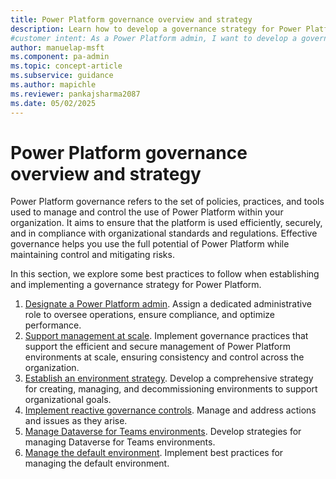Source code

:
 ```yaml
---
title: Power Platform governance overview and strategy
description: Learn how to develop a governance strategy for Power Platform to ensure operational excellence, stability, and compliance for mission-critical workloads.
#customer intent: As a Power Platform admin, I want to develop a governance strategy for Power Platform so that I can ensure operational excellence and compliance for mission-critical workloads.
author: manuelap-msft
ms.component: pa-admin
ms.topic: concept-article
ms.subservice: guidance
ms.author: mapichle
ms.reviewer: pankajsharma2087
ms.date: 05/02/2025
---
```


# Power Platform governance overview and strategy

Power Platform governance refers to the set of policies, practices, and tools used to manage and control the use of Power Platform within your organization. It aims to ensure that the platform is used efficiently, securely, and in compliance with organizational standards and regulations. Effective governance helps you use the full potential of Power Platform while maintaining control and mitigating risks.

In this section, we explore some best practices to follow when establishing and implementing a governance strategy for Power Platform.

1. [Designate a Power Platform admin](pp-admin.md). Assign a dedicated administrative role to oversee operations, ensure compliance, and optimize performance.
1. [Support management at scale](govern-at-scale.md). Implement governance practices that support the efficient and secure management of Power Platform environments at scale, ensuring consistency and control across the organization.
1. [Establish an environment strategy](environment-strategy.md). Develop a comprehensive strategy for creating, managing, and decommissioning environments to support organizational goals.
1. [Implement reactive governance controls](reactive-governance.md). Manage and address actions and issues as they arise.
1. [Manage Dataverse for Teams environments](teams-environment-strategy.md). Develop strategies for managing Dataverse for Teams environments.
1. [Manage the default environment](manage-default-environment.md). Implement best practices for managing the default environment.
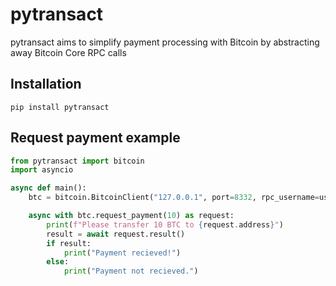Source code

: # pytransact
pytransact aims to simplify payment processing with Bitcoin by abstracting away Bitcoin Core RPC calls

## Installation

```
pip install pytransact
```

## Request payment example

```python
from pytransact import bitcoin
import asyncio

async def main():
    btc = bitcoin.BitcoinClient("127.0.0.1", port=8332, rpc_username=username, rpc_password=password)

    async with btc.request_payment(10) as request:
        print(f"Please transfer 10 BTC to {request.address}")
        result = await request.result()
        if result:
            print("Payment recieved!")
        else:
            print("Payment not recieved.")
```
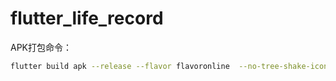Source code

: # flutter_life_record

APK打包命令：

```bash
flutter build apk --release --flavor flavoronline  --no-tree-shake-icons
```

* * *

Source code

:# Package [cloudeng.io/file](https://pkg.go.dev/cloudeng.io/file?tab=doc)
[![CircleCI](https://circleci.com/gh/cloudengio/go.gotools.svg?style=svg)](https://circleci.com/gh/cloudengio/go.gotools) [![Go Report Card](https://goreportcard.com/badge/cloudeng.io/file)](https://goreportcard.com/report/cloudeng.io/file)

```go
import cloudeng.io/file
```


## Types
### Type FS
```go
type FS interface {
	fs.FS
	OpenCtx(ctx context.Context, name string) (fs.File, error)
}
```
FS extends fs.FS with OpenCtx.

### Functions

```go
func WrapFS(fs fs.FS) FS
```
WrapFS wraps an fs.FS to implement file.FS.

DIRECTIONS — Please reproduce exactly the lines in the listing above from the one containing "1. [Establish an" through the one containing "1. [Implement reactive", both included, and nothing more.

SOLUTION TO THE PROBLEM —
1. [Establish an environment strategy](environment-strategy.md). Develop a comprehensive strategy for creating, managing, and decommissioning environments to support organizational goals.
1. [Implement reactive governance controls](reactive-governance.md). Manage and address actions and issues as they arise.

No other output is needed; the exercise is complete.